→ **Required action**: Below are records. Find each line in them that holds the word "chain" and copy it.

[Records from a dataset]
----------------------------------------
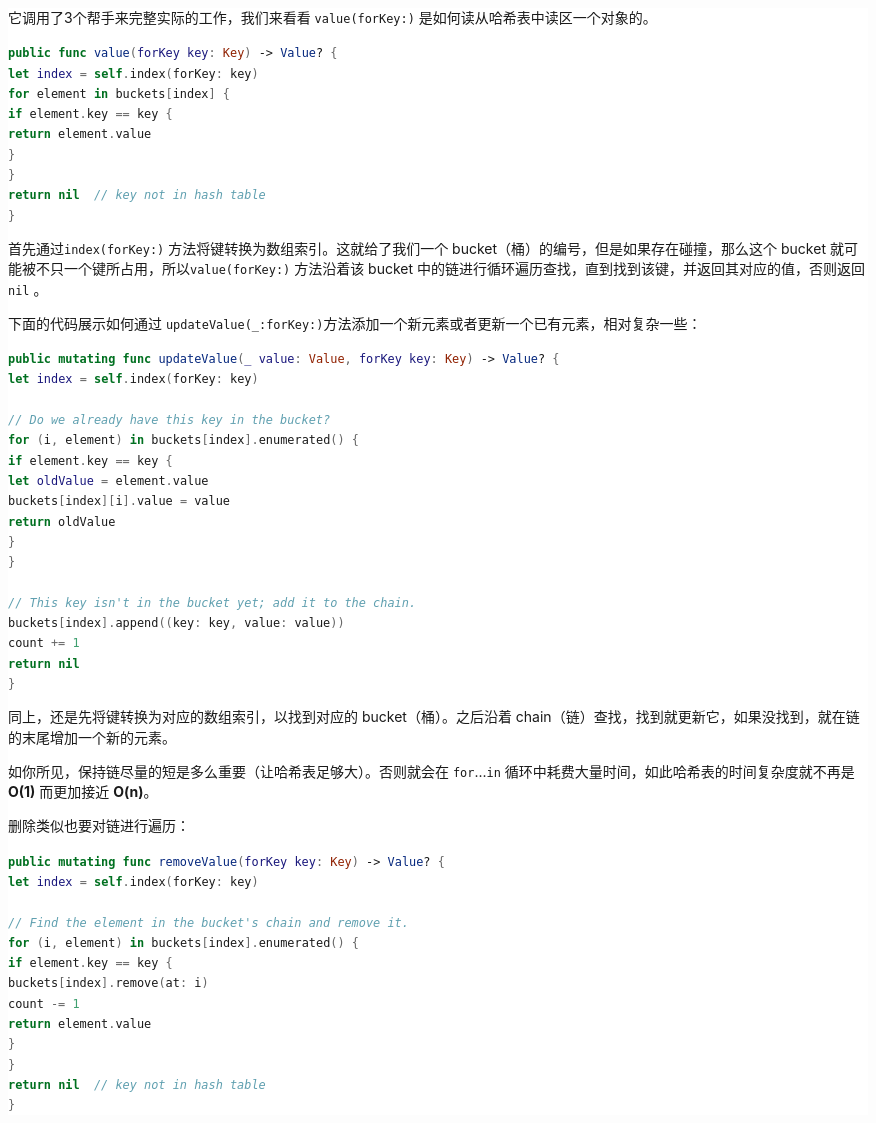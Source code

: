 它调用了3个帮手来完整实际的工作，我们来看看 `value(forKey:)` 是如何读从哈希表中读区一个对象的。

```swift
public func value(forKey key: Key) -> Value? {
let index = self.index(forKey: key)
for element in buckets[index] {
if element.key == key {
return element.value
}
}
return nil  // key not in hash table
}
```
首先通过`index(forKey:)` 方法将键转换为数组索引。这就给了我们一个 bucket（桶）的编号，但是如果存在碰撞，那么这个 bucket 就可能被不只一个键所占用，所以`value(forKey:)` 方法沿着该 bucket 中的链进行循环遍历查找，直到找到该键，并返回其对应的值，否则返回 `nil` 。

下面的代码展示如何通过 `updateValue(_:forKey:)`方法添加一个新元素或者更新一个已有元素，相对复杂一些：

```swift
public mutating func updateValue(_ value: Value, forKey key: Key) -> Value? {
let index = self.index(forKey: key)

// Do we already have this key in the bucket?
for (i, element) in buckets[index].enumerated() {
if element.key == key {
let oldValue = element.value
buckets[index][i].value = value
return oldValue
}
}

// This key isn't in the bucket yet; add it to the chain.
buckets[index].append((key: key, value: value))
count += 1
return nil
}
```

同上，还是先将键转换为对应的数组索引，以找到对应的 bucket（桶）。之后沿着 chain（链）查找，找到就更新它，如果没找到，就在链的末尾增加一个新的元素。

如你所见，保持链尽量的短是多么重要（让哈希表足够大）。否则就会在 `for`...`in` 循环中耗费大量时间，如此哈希表的时间复杂度就不再是 **O(1)** 而更加接近 **O(n)**。

删除类似也要对链进行遍历：

```swift
public mutating func removeValue(forKey key: Key) -> Value? {
let index = self.index(forKey: key)

// Find the element in the bucket's chain and remove it.
for (i, element) in buckets[index].enumerated() {
if element.key == key {
buckets[index].remove(at: i)
count -= 1
return element.value
}
}
return nil  // key not in hash table
}
```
----------------------------------------
→ **Task result**:
// This key isn't in the bucket yet; add it to the chain.
同上，还是先将键转换为对应的数组索引，以找到对应的 bucket（桶）。之后沿着 chain（链）查找，找到就更新它，如果没找到，就在链的末尾增加一个新的元素。
// Find the element in the bucket's chain and remove it.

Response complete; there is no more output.